Because preapprovals have relatively short shelf lives, its wise to time your preapproval applications carefully so you can use them effectively. Its also important to know how long a preapproval will last before you apply. Heres an overview of how to apply for a preapproval and how to use it efficiently.
Getting pre-approved for a loan is an important step when applying for a mortgage or other large loan. A loan pre-approval shows lenders that you are likely to qualify for financing up to a certain amount. This gives you a competitive edge, especially when buying a home in a hot housing market.
But pre-approvals don’t last forever. If too much time passes, you may need to reapply and get pre-approved again. So how long does a loan pre-approval typically last?
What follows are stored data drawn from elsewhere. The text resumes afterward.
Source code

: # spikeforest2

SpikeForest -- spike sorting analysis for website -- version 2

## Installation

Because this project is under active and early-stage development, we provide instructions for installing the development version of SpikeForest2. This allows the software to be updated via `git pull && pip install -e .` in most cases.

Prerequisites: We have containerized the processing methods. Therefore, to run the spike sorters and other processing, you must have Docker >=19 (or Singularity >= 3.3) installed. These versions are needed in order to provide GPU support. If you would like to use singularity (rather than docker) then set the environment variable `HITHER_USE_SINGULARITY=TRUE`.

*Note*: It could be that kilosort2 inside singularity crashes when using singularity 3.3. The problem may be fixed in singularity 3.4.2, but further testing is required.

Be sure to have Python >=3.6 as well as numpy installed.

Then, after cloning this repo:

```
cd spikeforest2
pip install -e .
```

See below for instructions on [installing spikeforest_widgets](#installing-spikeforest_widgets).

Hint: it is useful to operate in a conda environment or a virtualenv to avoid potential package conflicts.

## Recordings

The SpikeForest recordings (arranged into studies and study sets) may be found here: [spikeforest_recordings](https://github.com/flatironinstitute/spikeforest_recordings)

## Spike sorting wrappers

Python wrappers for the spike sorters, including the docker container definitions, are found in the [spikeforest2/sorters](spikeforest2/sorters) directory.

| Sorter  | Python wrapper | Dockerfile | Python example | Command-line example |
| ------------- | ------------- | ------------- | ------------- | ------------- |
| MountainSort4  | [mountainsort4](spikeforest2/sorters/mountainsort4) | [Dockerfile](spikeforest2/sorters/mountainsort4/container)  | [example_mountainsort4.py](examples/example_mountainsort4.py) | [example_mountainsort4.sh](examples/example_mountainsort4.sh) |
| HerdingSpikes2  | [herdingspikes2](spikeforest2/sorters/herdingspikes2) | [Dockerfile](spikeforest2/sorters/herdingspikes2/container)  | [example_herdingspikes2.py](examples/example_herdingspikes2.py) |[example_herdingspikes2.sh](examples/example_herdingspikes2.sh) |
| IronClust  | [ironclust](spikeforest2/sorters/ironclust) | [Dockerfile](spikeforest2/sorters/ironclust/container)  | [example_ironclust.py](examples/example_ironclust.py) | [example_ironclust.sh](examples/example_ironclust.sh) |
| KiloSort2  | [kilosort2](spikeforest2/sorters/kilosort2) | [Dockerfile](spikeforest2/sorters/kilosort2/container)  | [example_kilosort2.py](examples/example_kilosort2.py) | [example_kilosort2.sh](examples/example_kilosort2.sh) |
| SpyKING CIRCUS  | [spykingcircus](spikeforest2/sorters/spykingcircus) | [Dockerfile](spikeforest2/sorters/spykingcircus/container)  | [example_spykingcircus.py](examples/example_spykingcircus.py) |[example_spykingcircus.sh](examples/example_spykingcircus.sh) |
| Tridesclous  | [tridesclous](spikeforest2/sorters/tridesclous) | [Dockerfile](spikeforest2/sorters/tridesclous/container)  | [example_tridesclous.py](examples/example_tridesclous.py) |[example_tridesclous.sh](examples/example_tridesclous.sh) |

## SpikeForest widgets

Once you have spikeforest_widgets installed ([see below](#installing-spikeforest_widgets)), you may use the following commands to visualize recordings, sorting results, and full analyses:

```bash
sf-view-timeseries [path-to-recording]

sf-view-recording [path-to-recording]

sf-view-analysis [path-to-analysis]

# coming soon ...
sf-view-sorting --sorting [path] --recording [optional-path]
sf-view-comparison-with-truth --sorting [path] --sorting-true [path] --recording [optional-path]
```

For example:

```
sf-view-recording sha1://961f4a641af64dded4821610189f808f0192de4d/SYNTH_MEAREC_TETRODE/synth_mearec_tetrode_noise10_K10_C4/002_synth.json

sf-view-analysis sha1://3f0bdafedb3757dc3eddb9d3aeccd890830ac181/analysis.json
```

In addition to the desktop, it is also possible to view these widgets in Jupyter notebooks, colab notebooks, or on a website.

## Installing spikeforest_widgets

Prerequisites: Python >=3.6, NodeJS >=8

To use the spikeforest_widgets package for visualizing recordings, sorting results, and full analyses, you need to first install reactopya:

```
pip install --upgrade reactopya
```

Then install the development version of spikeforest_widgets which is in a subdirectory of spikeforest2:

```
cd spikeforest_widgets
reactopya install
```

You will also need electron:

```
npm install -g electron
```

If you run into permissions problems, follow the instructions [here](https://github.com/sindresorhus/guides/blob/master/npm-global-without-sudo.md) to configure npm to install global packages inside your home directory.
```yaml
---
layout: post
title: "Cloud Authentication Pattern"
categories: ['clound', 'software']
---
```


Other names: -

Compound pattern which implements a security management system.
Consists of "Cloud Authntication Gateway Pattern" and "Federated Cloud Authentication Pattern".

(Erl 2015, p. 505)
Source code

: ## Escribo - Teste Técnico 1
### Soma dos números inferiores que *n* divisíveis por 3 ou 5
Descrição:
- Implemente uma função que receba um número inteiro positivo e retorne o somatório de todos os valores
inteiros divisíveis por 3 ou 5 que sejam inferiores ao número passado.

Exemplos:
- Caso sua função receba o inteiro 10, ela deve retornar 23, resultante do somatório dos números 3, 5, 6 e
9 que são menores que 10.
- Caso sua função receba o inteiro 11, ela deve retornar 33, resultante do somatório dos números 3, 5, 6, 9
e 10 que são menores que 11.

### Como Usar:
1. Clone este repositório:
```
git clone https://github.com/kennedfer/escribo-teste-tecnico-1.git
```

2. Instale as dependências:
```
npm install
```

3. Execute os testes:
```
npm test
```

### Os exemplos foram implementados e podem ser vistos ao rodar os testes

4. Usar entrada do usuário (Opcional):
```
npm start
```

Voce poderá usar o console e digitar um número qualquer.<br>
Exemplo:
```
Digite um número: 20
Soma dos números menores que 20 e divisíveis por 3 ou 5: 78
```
What is Loan Pre-Approval?
Loan pre-approval refers to a lender’s conditional approval of a loan application, subject to verification of the information provided
To get pre-approved, you submit an application just like you would for the actual loan The lender reviews your income, assets, debts, credit history and other financial information.
If they determine you’re likely able to qualify for the loan amount requested based on the info provided they will issue a pre-approval letter. This letter states the loan amount and terms (interest rate, fees etc.) you are pre-approved for.
The pre-approval isn’t a guarantee you’ll get the loan. The lender still needs to verify your financial information and the property before final approval. But it does indicate you’re a qualified borrower, which can give you an edge when applying for financing.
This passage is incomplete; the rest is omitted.